◆ Data to process:
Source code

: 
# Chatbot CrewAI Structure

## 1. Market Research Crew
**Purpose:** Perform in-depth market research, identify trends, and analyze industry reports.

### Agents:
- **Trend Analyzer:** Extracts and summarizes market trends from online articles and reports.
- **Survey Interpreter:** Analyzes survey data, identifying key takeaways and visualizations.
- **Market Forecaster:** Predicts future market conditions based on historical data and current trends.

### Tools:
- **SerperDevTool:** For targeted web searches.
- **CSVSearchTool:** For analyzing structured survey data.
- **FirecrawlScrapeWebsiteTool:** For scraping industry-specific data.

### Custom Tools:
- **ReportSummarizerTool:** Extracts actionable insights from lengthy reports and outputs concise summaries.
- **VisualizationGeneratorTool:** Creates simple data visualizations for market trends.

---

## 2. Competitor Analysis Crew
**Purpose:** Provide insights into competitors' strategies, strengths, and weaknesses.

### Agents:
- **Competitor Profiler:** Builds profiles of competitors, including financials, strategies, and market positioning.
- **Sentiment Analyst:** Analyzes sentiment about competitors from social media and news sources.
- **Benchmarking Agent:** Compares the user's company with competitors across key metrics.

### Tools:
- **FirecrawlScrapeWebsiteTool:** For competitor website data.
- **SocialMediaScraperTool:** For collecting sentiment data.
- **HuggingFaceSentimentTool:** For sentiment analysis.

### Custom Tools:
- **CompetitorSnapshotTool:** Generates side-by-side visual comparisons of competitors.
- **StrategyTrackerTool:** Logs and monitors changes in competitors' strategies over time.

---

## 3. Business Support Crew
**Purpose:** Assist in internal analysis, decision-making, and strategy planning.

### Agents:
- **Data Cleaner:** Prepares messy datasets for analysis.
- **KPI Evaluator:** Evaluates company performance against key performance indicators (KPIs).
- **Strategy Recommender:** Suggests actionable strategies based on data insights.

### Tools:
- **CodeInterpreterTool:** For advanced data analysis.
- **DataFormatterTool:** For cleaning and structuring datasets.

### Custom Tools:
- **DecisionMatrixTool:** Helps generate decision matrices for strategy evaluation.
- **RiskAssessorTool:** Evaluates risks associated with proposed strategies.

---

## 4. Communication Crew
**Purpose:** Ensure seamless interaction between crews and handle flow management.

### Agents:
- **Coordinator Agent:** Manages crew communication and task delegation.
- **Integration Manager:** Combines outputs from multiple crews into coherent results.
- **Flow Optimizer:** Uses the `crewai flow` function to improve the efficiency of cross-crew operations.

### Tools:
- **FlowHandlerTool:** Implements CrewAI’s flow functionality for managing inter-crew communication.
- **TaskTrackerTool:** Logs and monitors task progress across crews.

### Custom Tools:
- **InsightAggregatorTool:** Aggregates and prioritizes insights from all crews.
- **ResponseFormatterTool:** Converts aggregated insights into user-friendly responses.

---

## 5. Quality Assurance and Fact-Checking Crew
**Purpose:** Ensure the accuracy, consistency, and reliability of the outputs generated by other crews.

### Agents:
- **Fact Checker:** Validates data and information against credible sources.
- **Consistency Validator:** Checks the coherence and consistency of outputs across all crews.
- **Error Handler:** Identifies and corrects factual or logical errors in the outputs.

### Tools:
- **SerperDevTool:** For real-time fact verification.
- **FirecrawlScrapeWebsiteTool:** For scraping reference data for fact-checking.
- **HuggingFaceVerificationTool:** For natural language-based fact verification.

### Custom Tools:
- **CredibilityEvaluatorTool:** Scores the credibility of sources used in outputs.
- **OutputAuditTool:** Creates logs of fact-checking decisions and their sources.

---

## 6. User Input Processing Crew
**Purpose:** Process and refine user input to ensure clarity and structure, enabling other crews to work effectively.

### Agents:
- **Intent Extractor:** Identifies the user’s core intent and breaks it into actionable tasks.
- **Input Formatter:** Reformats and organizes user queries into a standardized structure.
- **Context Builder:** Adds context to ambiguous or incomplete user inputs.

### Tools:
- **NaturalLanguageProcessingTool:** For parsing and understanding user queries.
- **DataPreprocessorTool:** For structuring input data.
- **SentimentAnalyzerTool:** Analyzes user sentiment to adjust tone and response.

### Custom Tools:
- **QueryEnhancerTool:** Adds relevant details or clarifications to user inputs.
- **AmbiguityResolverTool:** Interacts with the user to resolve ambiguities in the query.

◆ Task prompt: Give again exactly, and only, the lines above starting at the one with "- **Context Builder:**" and ending at the one with "- **QueryEnhancerTool:** Adds".

◆ Written solution:
- **Context Builder:** Adds context to ambiguous or incomplete user inputs.

### Tools:
- **NaturalLanguageProcessingTool:** For parsing and understanding user queries.
- **DataPreprocessorTool:** For structuring input data.
- **SentimentAnalyzerTool:** Analyzes user sentiment to adjust tone and response.

### Custom Tools:
- **QueryEnhancerTool:** Adds relevant details or clarifications to user inputs.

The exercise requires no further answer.